3) What kind of RCTs are needed today?
4) Why it is so difficult to plan and arrange large pragmatic trials?
5) What regulatory authorities should modify to allow for the realisation of these kind of trials?
6) How can we ensure that clinical research is done where the results will eventually be applied?
The answers to these questions are the result of discussions between the two experts:
Q1: When are observational studies enough?
Observational studies are extremely useful and indeed irreplaceable in various relevant settings
a) Evaluation of epidemiological characteristics of a disease (e.g. how common is the condition? what is its prognosis? What are the risk factors?).
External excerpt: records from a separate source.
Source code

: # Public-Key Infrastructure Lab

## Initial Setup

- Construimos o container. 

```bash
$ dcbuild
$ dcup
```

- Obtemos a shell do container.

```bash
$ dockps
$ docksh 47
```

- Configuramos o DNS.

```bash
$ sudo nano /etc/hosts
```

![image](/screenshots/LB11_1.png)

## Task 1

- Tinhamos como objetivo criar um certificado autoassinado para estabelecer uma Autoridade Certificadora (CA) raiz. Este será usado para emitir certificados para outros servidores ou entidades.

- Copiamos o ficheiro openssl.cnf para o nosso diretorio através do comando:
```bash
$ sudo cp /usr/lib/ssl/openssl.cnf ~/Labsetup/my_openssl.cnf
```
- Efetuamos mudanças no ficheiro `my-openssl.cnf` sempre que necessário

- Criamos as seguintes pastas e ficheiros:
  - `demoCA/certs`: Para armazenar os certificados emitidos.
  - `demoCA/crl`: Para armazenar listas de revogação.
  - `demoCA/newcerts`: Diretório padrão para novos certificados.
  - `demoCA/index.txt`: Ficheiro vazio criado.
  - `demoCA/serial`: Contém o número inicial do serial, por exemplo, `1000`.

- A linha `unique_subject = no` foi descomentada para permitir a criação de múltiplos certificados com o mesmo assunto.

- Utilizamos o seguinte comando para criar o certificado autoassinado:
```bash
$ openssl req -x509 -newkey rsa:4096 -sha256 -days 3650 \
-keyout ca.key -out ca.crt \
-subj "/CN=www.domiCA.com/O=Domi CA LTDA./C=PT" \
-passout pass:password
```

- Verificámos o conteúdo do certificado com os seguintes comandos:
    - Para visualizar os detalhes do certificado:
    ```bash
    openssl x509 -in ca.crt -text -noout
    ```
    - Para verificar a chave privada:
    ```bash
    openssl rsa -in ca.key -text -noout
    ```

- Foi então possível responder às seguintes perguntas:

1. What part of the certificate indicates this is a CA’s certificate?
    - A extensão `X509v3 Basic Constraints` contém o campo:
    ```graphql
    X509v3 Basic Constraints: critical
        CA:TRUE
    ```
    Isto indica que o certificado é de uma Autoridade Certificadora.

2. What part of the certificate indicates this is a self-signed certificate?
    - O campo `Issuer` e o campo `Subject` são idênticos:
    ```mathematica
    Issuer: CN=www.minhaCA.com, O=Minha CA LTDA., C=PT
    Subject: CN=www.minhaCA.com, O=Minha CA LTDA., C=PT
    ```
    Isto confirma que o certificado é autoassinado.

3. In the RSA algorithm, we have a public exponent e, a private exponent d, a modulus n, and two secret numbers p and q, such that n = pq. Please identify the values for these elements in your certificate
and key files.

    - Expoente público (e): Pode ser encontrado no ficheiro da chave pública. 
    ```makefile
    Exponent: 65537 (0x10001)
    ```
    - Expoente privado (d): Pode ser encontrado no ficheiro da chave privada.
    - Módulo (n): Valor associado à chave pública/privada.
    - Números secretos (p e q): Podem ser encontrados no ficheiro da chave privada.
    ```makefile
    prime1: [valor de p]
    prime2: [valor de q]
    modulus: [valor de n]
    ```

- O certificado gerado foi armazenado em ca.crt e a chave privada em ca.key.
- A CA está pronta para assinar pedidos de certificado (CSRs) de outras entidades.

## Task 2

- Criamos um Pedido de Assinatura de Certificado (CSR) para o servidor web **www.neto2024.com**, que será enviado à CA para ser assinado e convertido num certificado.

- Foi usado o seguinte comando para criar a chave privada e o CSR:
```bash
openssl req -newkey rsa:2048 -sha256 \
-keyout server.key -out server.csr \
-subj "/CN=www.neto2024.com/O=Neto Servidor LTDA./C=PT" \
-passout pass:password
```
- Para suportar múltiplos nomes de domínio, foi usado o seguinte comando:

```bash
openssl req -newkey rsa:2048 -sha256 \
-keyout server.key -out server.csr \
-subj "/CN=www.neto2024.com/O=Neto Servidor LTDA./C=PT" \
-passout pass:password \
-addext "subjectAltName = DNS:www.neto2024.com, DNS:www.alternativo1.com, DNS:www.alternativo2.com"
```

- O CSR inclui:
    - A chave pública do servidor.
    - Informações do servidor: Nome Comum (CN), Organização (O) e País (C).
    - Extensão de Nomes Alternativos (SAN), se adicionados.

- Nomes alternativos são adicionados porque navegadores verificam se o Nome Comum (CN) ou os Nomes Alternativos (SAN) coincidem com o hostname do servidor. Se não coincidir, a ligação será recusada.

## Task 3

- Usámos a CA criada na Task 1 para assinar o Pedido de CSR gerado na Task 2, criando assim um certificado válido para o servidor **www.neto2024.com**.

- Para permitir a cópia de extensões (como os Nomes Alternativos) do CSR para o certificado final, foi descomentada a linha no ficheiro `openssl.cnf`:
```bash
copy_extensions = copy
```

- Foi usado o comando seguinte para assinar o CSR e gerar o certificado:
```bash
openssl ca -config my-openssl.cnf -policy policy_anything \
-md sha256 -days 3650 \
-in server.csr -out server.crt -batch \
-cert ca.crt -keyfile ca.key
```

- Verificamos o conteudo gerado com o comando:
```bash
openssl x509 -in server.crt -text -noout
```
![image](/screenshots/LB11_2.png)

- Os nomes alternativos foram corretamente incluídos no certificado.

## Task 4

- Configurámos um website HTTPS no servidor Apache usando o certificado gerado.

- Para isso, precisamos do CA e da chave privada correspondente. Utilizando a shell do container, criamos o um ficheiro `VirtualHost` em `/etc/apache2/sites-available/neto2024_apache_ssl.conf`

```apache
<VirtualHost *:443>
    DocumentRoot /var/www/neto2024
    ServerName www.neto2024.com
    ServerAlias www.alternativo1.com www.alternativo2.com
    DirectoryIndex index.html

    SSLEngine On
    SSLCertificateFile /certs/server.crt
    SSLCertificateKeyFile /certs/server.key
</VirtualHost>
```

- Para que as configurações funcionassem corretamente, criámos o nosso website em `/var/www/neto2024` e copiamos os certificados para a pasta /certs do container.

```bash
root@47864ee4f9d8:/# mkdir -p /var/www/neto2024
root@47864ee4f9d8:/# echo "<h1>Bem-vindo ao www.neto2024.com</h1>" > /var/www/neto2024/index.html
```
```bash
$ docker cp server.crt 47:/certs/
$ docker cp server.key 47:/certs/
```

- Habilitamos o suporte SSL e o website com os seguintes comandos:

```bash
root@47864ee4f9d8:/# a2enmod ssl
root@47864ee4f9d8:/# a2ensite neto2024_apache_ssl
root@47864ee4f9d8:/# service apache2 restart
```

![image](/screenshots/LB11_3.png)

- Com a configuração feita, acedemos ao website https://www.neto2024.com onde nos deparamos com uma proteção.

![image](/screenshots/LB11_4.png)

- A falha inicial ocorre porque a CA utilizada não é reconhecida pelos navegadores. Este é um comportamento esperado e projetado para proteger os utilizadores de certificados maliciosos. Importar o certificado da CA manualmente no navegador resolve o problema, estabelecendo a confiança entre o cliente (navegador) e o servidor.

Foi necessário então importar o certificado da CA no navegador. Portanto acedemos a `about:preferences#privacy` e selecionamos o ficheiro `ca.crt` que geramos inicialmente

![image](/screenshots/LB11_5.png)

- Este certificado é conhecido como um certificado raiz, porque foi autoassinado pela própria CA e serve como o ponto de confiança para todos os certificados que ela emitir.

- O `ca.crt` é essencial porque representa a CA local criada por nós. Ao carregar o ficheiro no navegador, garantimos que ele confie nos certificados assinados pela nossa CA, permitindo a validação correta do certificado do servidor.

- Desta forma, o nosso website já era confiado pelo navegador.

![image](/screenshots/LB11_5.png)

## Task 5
b) Evaluation of the external validity of a trial result.
c) Planning a trial. Estimate the effects of a treatment from observational epidemiology.
To give an Example: an observational study shows that an increase of “Y” mmHg in Systolic Blood Pressure is associated with an X% increase in the risk of stroke. In a randomized trial we can use this information to evaluate if the administration of a drug “A” lowering the BP by “Y” mmHg reduce the risk of stroke compared to control. Is the reduction that we expect to find, confirmed from the results of the trial? And if it is not confirmed, what are the reasons for this difference?
d) Putting the results of a treatment trial in clinical context, including the so-called phase 4 studies (mostly to evaluate side effects).
The role of observational studies, in these specific fields of medicine, cannot be underestimated; however, they cannot substitute randomized control trials when the aim of the study is to evaluate the effect of a new treatment on a specific outcome. This is because in modern medicine the problem is not to pick up the large effect of a treatment (for which no RCT is indeed needed) but a relatively moderate difference, which however -in terms of absolute effect- would modify the outcome of hundreds of thousands of patients in the world. In fact, a 3 or 4% absolute difference in death and disability in acute stroke looks like a modest result, but if that treatment were largely applied then a huge number of patients would benefit from it.
If our aim is to test efficacy, we cannot rely on non-randomized observational studies of therapy because this kind of study is prone to many biases, including selection and attrition bias, which can completely distort the result. So, let’s give observational studies their merits, but not give them more room than they actually deserve.
For further reading:
- Collins R, MacMahon S. Reliable assessment of the effects of treatment on mortality and major morbidity, I: clinical trials. Lancet 2001; 357: 373
- MacMahon and Collins, Lancet February 10, 2001, page 455.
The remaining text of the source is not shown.